Abstract
The sixteenth-century Ottoman bureaucrat and historian Mustafa Ali complained that he could not be promoted to the offices he desired because the government was employing unqualified outsiders and promoting them in return for bribes. For him, a real Ottoman had a certain kind of education and properly followed a specific career path. Because his advice work, *Counsel for Sultans,* was so famous and so attractively written, his analysis was accepted as valid for the entire post-classical era of Ottoman history. According to the stereotype, the classical Ottoman meritocratic system, "The Ottoman Way," which took promising young boys from Christian families and educated them int he palace to become military commanders and state officials, broke down in the late sixteenth century, and something not truly Ottoman took its place.

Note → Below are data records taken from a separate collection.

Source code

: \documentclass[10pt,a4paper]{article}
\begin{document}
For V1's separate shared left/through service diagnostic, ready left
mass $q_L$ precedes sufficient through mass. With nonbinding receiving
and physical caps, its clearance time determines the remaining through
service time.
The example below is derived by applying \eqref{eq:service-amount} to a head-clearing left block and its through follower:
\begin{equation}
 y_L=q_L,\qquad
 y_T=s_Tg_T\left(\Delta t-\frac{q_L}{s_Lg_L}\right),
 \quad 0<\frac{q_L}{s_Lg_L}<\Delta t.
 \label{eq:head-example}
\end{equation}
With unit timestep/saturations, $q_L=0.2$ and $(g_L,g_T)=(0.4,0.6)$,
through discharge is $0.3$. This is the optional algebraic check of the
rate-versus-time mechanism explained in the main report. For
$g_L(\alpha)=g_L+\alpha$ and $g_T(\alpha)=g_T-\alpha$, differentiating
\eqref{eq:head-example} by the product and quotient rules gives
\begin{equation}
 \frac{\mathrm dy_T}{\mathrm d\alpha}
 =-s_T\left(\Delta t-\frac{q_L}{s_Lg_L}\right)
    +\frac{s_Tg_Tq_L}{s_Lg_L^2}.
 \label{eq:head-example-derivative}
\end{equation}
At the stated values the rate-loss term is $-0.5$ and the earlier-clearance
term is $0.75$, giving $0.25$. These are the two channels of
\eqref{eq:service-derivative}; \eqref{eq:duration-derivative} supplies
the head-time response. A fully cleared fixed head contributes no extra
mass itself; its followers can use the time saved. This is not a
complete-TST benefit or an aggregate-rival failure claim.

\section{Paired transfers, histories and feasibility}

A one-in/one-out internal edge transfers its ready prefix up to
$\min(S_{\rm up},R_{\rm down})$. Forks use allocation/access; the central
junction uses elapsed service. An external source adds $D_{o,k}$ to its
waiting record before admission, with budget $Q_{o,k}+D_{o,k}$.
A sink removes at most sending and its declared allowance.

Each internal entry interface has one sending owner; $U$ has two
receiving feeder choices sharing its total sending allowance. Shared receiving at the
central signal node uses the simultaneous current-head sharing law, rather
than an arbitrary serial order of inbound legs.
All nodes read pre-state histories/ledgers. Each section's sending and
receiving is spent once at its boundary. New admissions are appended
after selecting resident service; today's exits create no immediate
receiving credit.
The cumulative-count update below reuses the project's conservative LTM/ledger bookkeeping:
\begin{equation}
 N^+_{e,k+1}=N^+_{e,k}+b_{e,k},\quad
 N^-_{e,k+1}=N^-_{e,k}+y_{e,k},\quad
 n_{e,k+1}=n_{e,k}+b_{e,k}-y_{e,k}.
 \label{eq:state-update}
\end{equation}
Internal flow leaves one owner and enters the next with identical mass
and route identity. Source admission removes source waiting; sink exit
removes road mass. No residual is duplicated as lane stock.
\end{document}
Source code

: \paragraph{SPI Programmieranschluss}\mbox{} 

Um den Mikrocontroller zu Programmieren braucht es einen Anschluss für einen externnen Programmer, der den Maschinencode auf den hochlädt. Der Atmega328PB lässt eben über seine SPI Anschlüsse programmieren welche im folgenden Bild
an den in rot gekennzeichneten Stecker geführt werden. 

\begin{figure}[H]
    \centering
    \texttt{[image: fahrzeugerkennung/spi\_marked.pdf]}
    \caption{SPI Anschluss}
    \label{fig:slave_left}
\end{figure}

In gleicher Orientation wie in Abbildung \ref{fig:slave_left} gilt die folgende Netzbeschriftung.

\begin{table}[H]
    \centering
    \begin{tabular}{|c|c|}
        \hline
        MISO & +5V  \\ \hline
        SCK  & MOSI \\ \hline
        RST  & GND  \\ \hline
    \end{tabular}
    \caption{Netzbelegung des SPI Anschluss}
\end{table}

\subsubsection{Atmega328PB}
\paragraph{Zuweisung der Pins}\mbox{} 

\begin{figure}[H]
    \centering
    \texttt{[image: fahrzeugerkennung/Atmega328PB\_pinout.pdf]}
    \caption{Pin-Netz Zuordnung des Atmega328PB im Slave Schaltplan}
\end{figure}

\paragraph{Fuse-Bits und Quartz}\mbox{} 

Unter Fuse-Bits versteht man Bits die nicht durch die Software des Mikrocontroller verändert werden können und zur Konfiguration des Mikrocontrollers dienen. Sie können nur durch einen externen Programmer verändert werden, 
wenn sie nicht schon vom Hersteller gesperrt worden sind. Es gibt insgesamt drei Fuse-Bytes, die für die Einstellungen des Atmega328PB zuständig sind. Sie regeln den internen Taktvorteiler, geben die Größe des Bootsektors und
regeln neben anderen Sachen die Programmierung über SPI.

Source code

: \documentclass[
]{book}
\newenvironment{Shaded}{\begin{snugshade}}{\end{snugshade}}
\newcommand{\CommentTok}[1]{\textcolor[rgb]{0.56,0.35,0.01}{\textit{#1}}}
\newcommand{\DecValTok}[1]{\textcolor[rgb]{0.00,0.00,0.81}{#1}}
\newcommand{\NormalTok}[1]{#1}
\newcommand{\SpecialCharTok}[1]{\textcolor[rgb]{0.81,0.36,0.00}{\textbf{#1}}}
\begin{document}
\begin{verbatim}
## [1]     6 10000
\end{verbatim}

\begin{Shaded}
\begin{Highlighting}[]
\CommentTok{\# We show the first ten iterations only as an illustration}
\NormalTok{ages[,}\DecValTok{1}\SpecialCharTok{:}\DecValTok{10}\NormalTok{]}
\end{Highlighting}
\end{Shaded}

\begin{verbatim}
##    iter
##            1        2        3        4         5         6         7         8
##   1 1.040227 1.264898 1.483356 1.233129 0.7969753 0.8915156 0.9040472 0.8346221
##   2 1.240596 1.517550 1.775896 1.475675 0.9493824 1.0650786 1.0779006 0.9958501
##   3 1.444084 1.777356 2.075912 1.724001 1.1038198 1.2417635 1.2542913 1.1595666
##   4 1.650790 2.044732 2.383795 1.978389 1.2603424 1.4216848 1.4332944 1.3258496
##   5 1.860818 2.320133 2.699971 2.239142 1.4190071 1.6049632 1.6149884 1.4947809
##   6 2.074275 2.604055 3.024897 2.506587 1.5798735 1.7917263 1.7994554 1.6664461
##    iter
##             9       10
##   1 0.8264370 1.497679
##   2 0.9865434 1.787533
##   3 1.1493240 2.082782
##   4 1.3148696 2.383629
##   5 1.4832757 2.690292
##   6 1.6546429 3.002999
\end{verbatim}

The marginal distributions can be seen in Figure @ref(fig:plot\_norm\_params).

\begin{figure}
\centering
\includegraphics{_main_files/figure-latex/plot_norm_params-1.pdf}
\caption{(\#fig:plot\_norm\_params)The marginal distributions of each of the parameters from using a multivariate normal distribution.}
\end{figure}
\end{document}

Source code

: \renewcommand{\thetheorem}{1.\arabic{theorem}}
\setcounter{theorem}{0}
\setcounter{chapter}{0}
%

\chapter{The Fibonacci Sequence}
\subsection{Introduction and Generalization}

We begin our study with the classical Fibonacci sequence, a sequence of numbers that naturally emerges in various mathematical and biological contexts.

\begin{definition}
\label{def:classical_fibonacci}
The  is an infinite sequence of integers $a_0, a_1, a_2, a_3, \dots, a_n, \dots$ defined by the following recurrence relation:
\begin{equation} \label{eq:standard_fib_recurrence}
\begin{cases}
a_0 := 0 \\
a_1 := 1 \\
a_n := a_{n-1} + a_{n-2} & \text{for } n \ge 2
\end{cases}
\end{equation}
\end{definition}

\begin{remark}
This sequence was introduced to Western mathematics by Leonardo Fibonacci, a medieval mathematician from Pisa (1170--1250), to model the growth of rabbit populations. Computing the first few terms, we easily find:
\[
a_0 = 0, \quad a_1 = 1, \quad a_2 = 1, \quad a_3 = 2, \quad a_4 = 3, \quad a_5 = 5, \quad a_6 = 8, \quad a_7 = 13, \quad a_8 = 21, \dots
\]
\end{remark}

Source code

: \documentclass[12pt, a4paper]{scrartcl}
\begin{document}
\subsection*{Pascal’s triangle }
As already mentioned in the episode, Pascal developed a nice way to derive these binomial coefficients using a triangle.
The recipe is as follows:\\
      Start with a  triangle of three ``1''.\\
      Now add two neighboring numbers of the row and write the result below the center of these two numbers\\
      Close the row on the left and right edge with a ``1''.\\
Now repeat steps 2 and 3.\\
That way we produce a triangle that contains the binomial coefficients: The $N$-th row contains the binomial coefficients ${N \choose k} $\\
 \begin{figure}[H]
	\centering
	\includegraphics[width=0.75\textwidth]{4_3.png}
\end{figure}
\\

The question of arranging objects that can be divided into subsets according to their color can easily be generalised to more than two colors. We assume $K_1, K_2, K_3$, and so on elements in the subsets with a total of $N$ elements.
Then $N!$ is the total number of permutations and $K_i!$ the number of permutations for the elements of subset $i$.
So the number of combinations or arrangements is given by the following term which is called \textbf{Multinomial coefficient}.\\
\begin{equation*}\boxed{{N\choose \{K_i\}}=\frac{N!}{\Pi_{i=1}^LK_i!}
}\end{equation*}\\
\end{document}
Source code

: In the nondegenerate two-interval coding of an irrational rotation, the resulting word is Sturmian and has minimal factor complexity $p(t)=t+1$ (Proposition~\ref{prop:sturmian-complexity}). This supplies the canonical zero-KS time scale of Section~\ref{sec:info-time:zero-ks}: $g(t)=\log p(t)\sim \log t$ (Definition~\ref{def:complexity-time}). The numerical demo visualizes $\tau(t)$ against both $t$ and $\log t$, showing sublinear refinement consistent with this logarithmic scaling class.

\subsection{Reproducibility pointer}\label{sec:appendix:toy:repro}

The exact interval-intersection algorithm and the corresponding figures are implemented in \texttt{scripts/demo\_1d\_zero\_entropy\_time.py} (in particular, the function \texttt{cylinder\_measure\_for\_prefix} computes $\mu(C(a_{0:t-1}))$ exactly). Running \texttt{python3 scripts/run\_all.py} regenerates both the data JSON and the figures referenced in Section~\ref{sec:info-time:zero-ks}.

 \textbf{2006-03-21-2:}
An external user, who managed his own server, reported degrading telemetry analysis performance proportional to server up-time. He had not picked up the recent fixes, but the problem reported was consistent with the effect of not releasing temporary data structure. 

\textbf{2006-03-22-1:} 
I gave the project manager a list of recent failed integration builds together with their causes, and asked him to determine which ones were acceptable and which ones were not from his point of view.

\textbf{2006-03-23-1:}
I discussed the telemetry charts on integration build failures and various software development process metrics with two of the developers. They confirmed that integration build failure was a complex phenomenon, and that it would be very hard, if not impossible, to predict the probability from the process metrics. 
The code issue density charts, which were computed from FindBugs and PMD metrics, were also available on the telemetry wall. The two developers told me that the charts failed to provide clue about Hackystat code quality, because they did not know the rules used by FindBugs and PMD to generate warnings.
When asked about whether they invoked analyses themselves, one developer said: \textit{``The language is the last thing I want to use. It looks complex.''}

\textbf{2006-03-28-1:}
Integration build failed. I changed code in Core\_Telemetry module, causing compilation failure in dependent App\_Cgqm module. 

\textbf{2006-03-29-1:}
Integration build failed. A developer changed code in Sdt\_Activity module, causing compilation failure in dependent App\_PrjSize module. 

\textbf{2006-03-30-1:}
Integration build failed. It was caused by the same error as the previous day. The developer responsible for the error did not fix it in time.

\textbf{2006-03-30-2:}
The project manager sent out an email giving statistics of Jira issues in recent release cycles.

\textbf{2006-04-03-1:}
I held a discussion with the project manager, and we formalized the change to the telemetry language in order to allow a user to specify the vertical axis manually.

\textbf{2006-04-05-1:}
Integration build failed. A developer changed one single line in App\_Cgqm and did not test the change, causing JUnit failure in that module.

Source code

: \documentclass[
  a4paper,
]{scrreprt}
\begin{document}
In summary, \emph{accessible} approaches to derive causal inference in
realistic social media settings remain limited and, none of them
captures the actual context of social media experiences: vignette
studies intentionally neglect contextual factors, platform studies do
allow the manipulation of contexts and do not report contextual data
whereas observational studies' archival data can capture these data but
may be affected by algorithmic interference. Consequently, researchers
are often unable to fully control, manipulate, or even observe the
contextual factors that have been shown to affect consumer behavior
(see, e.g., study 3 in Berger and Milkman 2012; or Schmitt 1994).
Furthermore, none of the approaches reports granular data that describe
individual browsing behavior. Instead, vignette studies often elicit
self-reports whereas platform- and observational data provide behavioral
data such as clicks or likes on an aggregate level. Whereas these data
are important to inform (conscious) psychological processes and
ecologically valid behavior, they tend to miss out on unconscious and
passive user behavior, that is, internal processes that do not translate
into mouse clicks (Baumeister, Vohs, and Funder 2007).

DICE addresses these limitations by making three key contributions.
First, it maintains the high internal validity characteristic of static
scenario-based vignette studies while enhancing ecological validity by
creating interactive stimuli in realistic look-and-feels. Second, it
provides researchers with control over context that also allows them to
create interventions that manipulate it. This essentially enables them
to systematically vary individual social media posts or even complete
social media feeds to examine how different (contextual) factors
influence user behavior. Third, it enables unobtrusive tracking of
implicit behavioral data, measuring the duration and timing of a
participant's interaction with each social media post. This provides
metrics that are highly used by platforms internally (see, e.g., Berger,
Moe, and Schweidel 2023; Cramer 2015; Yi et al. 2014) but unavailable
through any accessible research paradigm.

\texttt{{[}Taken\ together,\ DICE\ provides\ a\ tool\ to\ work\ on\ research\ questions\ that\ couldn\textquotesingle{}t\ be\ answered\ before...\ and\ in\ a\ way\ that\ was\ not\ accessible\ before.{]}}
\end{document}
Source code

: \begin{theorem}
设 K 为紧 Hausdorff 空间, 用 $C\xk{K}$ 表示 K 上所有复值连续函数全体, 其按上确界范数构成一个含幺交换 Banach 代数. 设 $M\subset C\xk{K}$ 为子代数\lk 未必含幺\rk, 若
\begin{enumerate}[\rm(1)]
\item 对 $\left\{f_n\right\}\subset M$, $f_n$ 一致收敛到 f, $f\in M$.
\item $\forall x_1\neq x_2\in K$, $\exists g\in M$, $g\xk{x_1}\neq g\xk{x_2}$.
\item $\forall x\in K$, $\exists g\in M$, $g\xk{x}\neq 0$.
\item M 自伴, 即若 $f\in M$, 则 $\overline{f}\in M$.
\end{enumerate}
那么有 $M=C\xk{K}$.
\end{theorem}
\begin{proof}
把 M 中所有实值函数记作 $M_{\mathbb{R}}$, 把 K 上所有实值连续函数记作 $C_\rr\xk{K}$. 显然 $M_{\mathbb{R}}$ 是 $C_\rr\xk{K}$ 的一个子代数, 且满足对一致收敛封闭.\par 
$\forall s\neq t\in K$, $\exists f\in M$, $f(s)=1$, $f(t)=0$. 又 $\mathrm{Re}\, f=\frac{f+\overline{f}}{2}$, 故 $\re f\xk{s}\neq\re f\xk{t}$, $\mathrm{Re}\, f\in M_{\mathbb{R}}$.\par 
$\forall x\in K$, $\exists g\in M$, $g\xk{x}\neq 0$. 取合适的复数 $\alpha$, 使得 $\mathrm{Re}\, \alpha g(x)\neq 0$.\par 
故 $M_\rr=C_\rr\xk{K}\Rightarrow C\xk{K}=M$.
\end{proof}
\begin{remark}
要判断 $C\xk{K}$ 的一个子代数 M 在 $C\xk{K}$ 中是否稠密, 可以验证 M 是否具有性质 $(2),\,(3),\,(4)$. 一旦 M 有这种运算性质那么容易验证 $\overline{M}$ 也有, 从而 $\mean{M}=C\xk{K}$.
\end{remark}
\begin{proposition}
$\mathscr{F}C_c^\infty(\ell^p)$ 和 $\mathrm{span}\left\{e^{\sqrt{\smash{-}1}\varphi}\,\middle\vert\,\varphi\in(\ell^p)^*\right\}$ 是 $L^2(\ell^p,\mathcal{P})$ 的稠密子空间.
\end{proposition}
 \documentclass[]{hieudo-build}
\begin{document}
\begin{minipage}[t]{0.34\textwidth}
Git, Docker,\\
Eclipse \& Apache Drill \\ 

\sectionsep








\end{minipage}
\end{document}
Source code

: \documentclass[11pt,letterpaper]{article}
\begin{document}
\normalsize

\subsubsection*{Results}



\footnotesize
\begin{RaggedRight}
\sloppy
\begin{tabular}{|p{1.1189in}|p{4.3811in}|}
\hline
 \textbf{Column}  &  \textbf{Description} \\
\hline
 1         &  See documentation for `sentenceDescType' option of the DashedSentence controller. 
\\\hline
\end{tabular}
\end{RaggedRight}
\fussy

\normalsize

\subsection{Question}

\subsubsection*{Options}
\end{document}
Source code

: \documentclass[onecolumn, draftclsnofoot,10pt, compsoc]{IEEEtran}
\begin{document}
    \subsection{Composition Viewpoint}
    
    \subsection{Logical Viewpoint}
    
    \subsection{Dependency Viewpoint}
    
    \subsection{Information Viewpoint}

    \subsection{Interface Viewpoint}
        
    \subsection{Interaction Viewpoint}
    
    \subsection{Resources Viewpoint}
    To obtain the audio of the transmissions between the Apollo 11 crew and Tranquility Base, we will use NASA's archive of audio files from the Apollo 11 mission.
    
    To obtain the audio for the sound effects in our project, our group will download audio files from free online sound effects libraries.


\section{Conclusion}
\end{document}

This paper counters that construction of Ottoman identity by studying the advice works written after Mustafa Ali's to determine how their authors saw this problem Father than substituting a class analysis, as Rifaat Abou-El-Haj did in *Formation of the Modern State,* it seeks to determine how the advice writers themselves described these newcomers to Ottoman officialdom. Changes in the authors' concepts of who was Ottoman enough to obtain an official position and just what qualifications were necessary and sufficient reflect changing definitions of Ottoman identity at the upper levels of society during the first half of the seventeenth century. Drastic technological and economic changes, known as the Military Revolution and the Price Revolution, were forcing Ottoman institutions to adapt to new conditions, resulting in the replacement of timar-holding cavalrymen with infantry paid in cash, shifts in the state's taxation and procurement systems, readjustments in administrative employment, and the increasing importance in Ottoman administration of households other than the sultan's. Complaints in the advice literature reflect the ways elites profited from government service, and ultimately the identities of those elites and their qualifications for their jobs. These changes can be tracked through the standard advice works, some anonymous and some by writers such as Kochi Bey and Katib Chelebi. by examining these works in chronological order, this paper will build up a picture of changes in Ottoman official identities in the period 1580-1653.